◆ What you need to do
Write the data out again, character for character, with no images.

[Document images with source code]
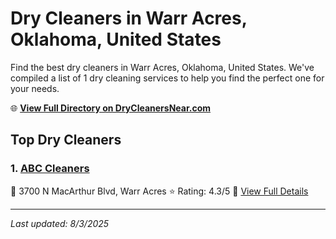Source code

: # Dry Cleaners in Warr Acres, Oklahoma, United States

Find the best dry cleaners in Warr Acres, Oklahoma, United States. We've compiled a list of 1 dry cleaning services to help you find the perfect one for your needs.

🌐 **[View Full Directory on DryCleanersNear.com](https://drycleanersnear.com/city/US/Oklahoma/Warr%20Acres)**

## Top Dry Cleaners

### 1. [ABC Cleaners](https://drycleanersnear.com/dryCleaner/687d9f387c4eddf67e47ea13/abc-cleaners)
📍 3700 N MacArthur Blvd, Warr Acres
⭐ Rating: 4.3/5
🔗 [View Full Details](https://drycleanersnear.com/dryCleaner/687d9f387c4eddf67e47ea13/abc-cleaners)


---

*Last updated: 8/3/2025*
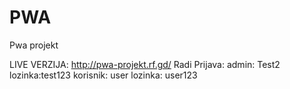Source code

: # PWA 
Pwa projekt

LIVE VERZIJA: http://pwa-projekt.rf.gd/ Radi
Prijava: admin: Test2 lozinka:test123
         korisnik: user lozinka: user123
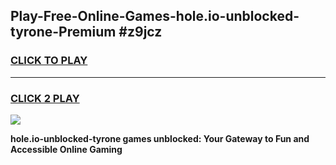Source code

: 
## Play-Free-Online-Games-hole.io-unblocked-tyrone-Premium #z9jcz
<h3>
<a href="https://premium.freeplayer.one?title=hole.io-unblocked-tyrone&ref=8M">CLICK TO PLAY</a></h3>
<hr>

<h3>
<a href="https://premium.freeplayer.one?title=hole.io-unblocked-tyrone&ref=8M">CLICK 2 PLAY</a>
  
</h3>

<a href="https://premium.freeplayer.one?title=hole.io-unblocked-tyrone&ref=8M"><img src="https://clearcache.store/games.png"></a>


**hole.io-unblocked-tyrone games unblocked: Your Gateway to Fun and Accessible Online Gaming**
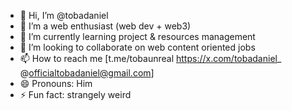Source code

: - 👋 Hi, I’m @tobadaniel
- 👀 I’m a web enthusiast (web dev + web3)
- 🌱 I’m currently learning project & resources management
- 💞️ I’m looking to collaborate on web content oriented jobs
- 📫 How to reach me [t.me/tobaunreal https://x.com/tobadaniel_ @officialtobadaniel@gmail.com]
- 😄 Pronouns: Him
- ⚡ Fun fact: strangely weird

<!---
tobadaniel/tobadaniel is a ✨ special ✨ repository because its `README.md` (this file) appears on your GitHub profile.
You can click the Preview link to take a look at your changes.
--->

◆ Task result
Source code

: # Dry Cleaners in Warr Acres, Oklahoma, United States

Find the best dry cleaners in Warr Acres, Oklahoma, United States. We've compiled a list of 1 dry cleaning services to help you find the perfect one for your needs.

🌐 **[View Full Directory on DryCleanersNear.com](https://drycleanersnear.com/city/US/Oklahoma/Warr%20Acres)**

## Top Dry Cleaners

### 1. [ABC Cleaners](https://drycleanersnear.com/dryCleaner/687d9f387c4eddf67e47ea13/abc-cleaners)
📍 3700 N MacArthur Blvd, Warr Acres
⭐ Rating: 4.3/5
🔗 [View Full Details](https://drycleanersnear.com/dryCleaner/687d9f387c4eddf67e47ea13/abc-cleaners)


---

*Last updated: 8/3/2025*
Source code

: # PWA 
Pwa projekt

LIVE VERZIJA: http://pwa-projekt.rf.gd/ Radi
Prijava: admin: Test2 lozinka:test123
         korisnik: user lozinka: user123
Source code

: 
## Play-Free-Online-Games-hole.io-unblocked-tyrone-Premium #z9jcz
<h3>
<a href="https://premium.freeplayer.one?title=hole.io-unblocked-tyrone&ref=8M">CLICK TO PLAY</a></h3>
<hr>

<h3>
<a href="https://premium.freeplayer.one?title=hole.io-unblocked-tyrone&ref=8M">CLICK 2 PLAY</a>
  
</h3>

<a href="https://premium.freeplayer.one?title=hole.io-unblocked-tyrone&ref=8M"><img src="https://clearcache.store/games.png"></a>


**hole.io-unblocked-tyrone games unblocked: Your Gateway to Fun and Accessible Online Gaming**
Source code

: - 👋 Hi, I’m @tobadaniel
- 👀 I’m a web enthusiast (web dev + web3)
- 🌱 I’m currently learning project & resources management
- 💞️ I’m looking to collaborate on web content oriented jobs
- 📫 How to reach me [t.me/tobaunreal https://x.com/tobadaniel_ @officialtobadaniel@gmail.com]
- 😄 Pronouns: Him
- ⚡ Fun fact: strangely weird

<!---
tobadaniel/tobadaniel is a ✨ special ✨ repository because its `README.md` (this file) appears on your GitHub profile.
You can click the Preview link to take a look at your changes.
--->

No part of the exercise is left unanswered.